I assume you've looked around the forum and seen the news - Spains pretty desperate right now. My OH commutes, he has a multi-media (computer run hi-fi, audio visual, smart houses, etc) business in the UK, the original plan was to set up something here in tandum with his UK business - but the credit crunch happened and so he's working hard at keeping the company going in just the UK - so far so good, it seems to be doing really well, however, we're not counting our chickens.... Hopefully when this mess improves he's hoping to set up in Spain again. Thats providing we can afford to stay here in the meantime!!!!???

Jo


----------



## JAGUAR (Jan 5, 2009)

Hi - Yep, seen all the news and though I know things are hard and money's very tight, but it seems the media thrives on bad news. It sells more papers! 
We fly to Germany in a few weeks filming promos for their Bauhauss stores and have plenty of work already booked for the year ahead, but like most businesses have to keep planning ahead, which is why I'm looking round Spain, mainly tourist spots, to put some ideas into practise. 
We're lucky (and the harder we work, the luckier we get ) that there's only 2 of us and no large overheads + we're not looking to make a zillion, just pay the bills and enjoy life.

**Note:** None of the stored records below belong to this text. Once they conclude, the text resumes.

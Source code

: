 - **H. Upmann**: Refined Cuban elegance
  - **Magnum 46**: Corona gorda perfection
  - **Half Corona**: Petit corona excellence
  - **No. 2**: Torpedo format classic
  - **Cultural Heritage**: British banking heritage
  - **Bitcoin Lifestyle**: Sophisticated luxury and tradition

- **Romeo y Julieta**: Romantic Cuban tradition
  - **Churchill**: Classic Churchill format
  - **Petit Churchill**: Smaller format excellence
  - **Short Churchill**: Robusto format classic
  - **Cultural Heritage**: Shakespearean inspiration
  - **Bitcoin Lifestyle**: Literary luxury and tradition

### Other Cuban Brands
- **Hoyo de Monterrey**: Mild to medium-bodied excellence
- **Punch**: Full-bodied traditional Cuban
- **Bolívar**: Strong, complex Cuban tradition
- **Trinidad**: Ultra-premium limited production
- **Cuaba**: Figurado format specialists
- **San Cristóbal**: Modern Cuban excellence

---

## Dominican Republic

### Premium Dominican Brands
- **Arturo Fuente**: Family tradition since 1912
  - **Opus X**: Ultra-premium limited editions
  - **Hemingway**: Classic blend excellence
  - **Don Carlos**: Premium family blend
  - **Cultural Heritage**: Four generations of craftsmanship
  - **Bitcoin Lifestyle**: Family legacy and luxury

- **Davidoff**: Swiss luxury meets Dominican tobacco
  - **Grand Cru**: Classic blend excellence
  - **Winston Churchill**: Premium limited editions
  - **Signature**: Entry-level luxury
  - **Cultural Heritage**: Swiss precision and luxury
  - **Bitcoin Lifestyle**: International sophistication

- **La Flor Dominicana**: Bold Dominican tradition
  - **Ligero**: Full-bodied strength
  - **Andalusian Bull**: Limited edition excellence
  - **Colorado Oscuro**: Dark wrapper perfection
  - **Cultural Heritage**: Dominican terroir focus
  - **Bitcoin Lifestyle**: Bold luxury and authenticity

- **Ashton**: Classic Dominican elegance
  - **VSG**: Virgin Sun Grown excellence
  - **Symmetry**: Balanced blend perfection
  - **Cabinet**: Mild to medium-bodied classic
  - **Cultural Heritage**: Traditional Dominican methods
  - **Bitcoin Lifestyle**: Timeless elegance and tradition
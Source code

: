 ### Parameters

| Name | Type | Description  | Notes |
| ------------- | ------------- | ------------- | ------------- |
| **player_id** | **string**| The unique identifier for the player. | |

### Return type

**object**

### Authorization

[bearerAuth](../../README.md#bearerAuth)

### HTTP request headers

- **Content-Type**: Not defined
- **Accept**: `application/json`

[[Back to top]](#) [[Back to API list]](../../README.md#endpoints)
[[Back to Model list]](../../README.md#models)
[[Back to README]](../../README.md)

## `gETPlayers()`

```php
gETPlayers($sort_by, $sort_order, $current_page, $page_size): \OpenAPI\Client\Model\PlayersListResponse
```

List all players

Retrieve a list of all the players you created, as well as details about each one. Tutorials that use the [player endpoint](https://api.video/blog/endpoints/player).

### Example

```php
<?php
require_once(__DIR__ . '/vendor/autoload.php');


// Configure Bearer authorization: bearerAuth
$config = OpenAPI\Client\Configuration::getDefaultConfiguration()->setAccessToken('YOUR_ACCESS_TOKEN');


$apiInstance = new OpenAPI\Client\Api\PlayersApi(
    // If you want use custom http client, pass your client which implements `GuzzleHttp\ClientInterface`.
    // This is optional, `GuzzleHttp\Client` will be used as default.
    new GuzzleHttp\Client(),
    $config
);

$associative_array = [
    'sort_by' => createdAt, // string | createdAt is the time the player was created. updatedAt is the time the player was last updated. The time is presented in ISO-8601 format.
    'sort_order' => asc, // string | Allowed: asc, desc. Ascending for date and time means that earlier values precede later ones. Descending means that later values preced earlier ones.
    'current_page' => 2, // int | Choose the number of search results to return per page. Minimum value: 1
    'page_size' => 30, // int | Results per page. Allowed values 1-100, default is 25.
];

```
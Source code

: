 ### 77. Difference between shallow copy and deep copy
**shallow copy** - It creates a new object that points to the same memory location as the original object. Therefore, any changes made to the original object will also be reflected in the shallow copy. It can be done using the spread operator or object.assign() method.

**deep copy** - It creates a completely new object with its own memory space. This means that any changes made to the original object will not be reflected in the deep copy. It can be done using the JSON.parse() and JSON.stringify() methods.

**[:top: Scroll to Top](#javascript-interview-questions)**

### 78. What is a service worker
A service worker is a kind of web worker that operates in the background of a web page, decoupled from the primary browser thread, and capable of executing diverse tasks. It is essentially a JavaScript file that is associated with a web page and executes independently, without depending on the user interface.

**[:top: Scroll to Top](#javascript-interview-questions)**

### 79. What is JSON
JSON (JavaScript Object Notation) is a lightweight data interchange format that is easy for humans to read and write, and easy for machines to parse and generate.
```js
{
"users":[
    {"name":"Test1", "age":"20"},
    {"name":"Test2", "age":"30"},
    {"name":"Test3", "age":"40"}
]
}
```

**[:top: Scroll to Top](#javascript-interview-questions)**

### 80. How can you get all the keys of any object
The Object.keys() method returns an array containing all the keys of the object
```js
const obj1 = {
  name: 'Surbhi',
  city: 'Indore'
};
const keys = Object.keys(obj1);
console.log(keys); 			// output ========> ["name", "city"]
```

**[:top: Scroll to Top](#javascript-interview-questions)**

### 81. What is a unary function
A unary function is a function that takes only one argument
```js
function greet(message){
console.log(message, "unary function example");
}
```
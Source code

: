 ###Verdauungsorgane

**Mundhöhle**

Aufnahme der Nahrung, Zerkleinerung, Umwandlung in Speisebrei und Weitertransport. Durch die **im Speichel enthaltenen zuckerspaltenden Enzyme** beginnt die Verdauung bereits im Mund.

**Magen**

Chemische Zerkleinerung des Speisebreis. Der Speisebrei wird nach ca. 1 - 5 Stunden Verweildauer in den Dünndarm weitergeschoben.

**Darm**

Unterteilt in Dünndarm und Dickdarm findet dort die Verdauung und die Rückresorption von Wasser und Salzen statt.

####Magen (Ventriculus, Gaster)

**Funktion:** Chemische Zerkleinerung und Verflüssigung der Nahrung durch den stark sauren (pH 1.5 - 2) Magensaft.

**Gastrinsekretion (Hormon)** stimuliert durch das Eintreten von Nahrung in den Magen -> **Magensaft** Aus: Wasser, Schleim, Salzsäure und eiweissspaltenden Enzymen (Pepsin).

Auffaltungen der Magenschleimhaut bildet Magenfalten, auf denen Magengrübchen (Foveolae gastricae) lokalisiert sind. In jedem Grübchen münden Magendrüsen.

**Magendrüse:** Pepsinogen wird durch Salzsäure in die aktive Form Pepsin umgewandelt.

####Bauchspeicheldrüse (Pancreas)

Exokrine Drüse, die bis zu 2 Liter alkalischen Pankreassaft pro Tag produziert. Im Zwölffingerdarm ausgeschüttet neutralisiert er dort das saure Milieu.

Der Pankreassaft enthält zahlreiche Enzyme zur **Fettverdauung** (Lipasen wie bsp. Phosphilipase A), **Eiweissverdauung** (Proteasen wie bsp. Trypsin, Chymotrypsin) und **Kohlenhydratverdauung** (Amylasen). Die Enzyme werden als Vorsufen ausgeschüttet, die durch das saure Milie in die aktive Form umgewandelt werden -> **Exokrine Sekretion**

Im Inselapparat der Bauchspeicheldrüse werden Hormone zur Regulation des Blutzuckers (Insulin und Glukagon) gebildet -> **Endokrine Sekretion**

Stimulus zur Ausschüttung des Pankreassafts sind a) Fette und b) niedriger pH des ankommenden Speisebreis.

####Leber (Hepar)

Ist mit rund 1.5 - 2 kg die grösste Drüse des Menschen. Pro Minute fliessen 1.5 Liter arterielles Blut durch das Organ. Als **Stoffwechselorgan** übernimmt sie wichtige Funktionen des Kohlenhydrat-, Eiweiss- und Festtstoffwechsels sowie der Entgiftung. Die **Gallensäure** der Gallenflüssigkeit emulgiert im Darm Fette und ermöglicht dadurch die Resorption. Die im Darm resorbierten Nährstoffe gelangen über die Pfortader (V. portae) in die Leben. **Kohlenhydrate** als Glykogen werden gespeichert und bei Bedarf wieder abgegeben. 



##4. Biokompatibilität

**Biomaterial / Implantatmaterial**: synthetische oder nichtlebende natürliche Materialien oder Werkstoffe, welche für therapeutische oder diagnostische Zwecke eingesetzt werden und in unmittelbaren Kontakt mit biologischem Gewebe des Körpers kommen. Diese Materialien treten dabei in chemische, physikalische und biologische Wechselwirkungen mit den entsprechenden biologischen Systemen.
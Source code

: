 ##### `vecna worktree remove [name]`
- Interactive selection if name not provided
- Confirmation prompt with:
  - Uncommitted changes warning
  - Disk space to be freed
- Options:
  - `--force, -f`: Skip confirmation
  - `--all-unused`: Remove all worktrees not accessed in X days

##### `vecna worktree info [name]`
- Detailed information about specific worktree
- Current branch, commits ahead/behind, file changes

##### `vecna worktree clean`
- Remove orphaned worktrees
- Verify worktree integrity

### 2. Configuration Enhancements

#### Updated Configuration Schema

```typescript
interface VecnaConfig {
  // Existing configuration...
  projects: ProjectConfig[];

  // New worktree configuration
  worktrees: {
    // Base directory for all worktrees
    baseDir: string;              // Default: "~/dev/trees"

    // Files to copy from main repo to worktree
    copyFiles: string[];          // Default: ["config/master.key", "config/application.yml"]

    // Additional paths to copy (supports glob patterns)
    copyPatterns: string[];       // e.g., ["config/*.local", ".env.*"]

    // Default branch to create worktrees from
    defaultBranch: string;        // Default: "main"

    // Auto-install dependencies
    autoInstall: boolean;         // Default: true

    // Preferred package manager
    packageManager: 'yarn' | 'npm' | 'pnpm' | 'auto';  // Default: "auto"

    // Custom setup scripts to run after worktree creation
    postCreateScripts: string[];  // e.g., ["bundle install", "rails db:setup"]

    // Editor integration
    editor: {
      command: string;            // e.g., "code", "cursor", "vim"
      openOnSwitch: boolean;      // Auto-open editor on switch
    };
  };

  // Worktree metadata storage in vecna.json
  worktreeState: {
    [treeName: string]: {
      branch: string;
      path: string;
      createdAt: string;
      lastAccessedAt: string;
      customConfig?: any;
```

I hope you manage to sit tight and ride out the current economic problems, they won't last forever and as you already have a working business, you'll know that.
Paying your way in Spain, like anywhere else must be difficult, but the quality of life must also outweigh the quality in the UK in many areas.
Chin up, and I wish you luck.


----------



## thrax (Nov 13, 2008)

Good point Jaguar!

The credit crunch is world-wide so no reason why Spain shouldn't be hit as well. But for those on the forum who live in Spain and are thinking of returning to Blighty, I thought I would let you know one grim reality of living here - apart from the fact that atm it is very very cold (-9C this morning where I live and my central locking packed up as a result) but over the last two weeks we were at home and had to have the central heating on all day plus a hideously expensive gas fire and having now read my gas meter I see that it cost us a tad under £400 for the festive period. Ouch and bigger ouch. My wife's parents, who live in Malaga province, were with us and returned home on Sunday; yesterday they were able to walk around outside, yes, outside, and were very comfortable. But hurrah - the days are getting longer and we can look forward to a wonderful sunny day sometime in July.........


----------